## What the exercise asks
Go through the material and copy each line that includes "print".
-*-*-
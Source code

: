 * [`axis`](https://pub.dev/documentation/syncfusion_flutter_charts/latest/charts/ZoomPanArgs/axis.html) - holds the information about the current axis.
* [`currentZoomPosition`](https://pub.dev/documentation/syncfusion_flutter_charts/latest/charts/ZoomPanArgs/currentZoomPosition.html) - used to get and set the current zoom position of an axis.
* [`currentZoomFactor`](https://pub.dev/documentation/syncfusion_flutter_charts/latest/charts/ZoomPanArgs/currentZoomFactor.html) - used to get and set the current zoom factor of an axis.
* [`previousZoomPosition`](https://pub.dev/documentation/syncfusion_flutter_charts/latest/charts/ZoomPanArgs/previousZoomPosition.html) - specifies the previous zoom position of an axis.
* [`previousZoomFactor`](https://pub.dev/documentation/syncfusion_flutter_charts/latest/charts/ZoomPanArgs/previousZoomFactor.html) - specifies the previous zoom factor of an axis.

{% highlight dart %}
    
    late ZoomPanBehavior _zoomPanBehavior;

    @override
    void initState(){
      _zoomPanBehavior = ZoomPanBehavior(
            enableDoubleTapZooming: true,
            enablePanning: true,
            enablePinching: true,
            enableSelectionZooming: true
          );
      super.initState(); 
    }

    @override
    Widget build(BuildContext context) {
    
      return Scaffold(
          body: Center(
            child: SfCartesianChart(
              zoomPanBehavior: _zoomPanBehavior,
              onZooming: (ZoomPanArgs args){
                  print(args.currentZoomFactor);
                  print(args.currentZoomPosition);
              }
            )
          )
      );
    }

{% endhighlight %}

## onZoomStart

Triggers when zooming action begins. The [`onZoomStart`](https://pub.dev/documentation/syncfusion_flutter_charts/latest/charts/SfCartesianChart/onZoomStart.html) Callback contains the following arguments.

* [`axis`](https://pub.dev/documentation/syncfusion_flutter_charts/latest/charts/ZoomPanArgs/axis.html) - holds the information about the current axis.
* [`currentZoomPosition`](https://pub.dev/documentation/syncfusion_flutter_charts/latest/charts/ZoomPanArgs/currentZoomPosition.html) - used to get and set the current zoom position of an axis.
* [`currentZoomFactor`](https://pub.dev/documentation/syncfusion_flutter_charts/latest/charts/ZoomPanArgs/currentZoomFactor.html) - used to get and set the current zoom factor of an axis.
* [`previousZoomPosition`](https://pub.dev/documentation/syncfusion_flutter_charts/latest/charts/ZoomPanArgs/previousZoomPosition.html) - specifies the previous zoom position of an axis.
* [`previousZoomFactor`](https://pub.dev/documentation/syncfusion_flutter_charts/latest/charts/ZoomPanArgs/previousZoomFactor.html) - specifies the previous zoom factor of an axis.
-*-*-
## Task result
                  print(args.currentZoomFactor);
                  print(args.currentZoomPosition);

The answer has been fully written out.